Underwater Object Detection with RF-DETR

Overview

This article documents a practical RF-DETR custom COCO training workflow on Windows for underwater object detection.

The target task was to detect underwater organisms such as holothurian, echinus, scallop, and starfish from underwater images. The workflow covered COCO dataset conversion, RF-DETR installation, PyTorch CUDA setup, category ID validation, CUDA error debugging, training parameter tuning, and metric review.

underwater images -> COCO annotations -> RF-DETR Medium -> PyTorch CUDA -> training -> debugging -> evaluation

RF-DETR is a DETR-style real-time object detection model. It can work on custom datasets, but it is sensitive to COCO label correctness, category IDs, bounding boxes, and training configuration.

Application Direction

This case is not a generic object detection demo. It is focused on underwater organism detection and marine image analysis.
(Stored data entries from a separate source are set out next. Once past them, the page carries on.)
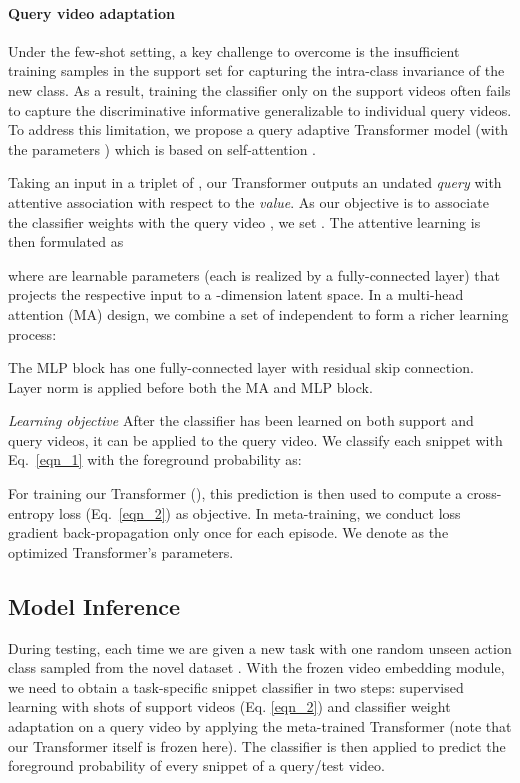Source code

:\documentclass{bmvc2k}
\begin{document}
\paragraph{Query video adaptation}
Under the few-shot setting, a key challenge to overcome is the insufficient training samples in the support set for  capturing the intra-class invariance of the new class. As a result, training the classifier only on the support videos often fails to capture the discriminative informative generalizable to individual query videos.
To address this limitation, we propose a query adaptive Transformer model (with the parameters ) 
which is based on self-attention  \cite{vaswani2017attention}.







Taking an input in a triplet of , our Transformer outputs an undated {\em query} with attentive association with respect to the {\em value}.
As our objective is to associate the classifier weights
 with the query video ,
we set .
The attentive learning is then formulated as

where  are learnable parameters (each is realized by a fully-connected layer) that projects 
the respective input to a -dimension latent space.
In a multi-head attention (MA) design, we combine a set of independent 
to form a richer learning process:

The MLP block has one fully-connected layer with residual skip connection. Layer norm is applied before both the MA and MLP block.




{\em Learning objective }
After the classifier has been learned on both support and query videos, it can be applied to the query video.
We classify each snippet with Eq.~\eqref{eqn_1} with the foreground probability as:

For training our Transformer (), this prediction is then used to compute a cross-entropy loss (Eq.~\eqref{eqn_2}) as objective.
In meta-training, we conduct loss gradient back-propagation only once for each episode.
We denote  as the optimized Transformer's parameters.
 















\subsection{Model Inference}
\label{sec:inference}
During testing, each time we are given a new task with one random unseen action class sampled from the novel dataset .
With the frozen video embedding module, we need to 
obtain a task-specific snippet classifier 
in two steps:
supervised learning with  shots of support videos (Eq. \eqref{eqn_2}) 
and 
classifier weight adaptation on a query video 
by applying the meta-trained Transformer 
(note that our Transformer itself is frozen here).
The classifier is then applied to predict the foreground probability
of every snippet of a query/test video.
\end{document}
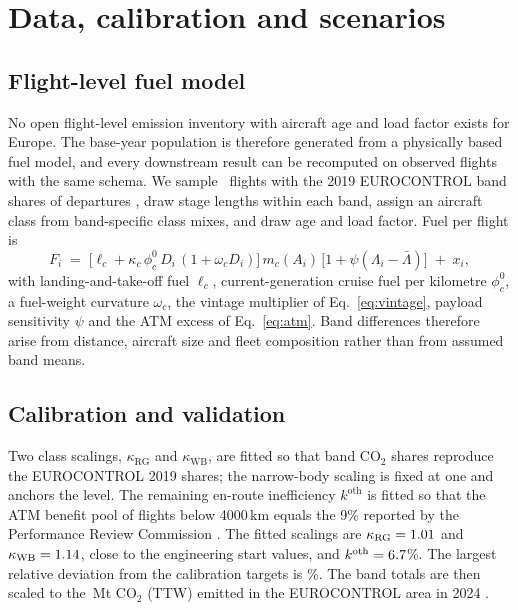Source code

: \documentclass[preprint, 12pt, authoryear]{elsarticle}
\begin{document}
\section{Data, calibration and scenarios}
\label{sec:data}

\subsection{Flight-level fuel model}
\label{sec:flightmodel}

No open flight-level emission inventory with aircraft age and load factor exists
for Europe. The base-year population is therefore generated from a physically
based fuel model, and every downstream result can be recomputed on observed
flights with the same schema. We sample \NFlights\ flights with the 2019
EUROCONTROL band shares of departures \citep{eurocontrol2021, prc2021}, draw
stage lengths within each band, assign an aircraft class from band-specific
class mixes, and draw age and load factor. Fuel per flight is
\begin{equation}
\label{eq:flightfuel}
F_i \;=\; \bigl[\ell_{c} + \kappa_c\,\phi^{0}_{c}\,D_i\,(1+\omega_c D_i)\bigr]\,
m_{c}(A_i)\,\bigl[1+\psi(\Lambda_i-\bar\Lambda)\bigr] \;+\; x_i,
\end{equation}
with landing-and-take-off fuel $\ell_c$, current-generation cruise fuel per
kilometre $\phi^0_c$, a fuel-weight curvature $\omega_c$, the vintage multiplier
of Eq.~\eqref{eq:vintage}, payload sensitivity $\psi$ and the ATM excess of
Eq.~\eqref{eq:atm}. Band differences therefore arise from distance, aircraft
size and fleet composition rather than from assumed band means.

\subsection{Calibration and validation}

Two class scalings, $\kappa_{\mathrm{RG}}$ and $\kappa_{\mathrm{WB}}$, are fitted
so that band CO$_2$ shares reproduce the EUROCONTROL 2019 shares; the
narrow-body scaling is fixed at one and anchors the level. The remaining
en-route inefficiency $k^{\mathrm{oth}}$ is fitted so that the ATM benefit pool
of flights below 4000\,km equals the 9\% reported by the Performance Review
Commission \citep{prr2024}. The fitted scalings are $\kappa_{\mathrm{RG}}=\ScaleRG$
and $\kappa_{\mathrm{WB}}=\ScaleWB$, close to the engineering start values, and
$k^{\mathrm{oth}}=\OtherEnroute$\%. The largest relative deviation from the
calibration targets is \CalMaxResid\%. The band totals are then scaled to the
\CoTwoBase\,Mt CO$_2$ (TTW) emitted in the EUROCONTROL area in 2024
\citep{prr2024}.
\end{document}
Possible applications include:

underwater object detection
marine biology image analysis
sea cucumber, sea urchin, scallop, and starfish detection
underwater robot vision
marine ranch monitoring
custom COCO dataset training
scientific image dataset processing

Environment

OS: Windows
Python environment: Anaconda
Python: 3.10.19
Model: RF-DETR Medium
Framework: PyTorch
Dataset format: COCO
GPU: NVIDIA RTX 4090 24GB
CUDA: 12.1
PyTorch: torch 2.9.0 + cu121

The RF-DETR repository was installed from GitHub:

git clone https://github.com/roboflow/rf-detr.git
cd rf-detr
pip install -e .

Then the import was verified:

from rfdetr import RFDETRMedium

Dataset and Classes

The dataset was converted from YOLO-style annotations to COCO format.

The target classes included:

holothurian
echinus
scallop
starfish

Class	Meaning
`holothurian`	sea cucumber
`echinus`	sea urchin
`scallop`	scallop
`starfish`	starfish

Dataset path:

D:/zzH/DVD-COCO

Dataset split:

train: 6673 images, about 2.52GB
valid: 1102 images, about 422MB
test: 1102 images, about 422MB

Typical COCO structure:

DVD-COCO/
  train/
  valid/
  test/
  train/_annotations.coco.json
  valid/_annotations.coco.json
  test/_annotations.coco.json

Underwater Data Challenges

The dataset had several practical challenges:

low underwater contrast
color cast and lighting change
small targets
object overlap and occlusion
blurred regions
visually similar categories
background interference from sand, rocks, and plants

Small targets were especially difficult. Some objects may be smaller than about 150 pixels in width or height, so image resolution and box quality matter a lot.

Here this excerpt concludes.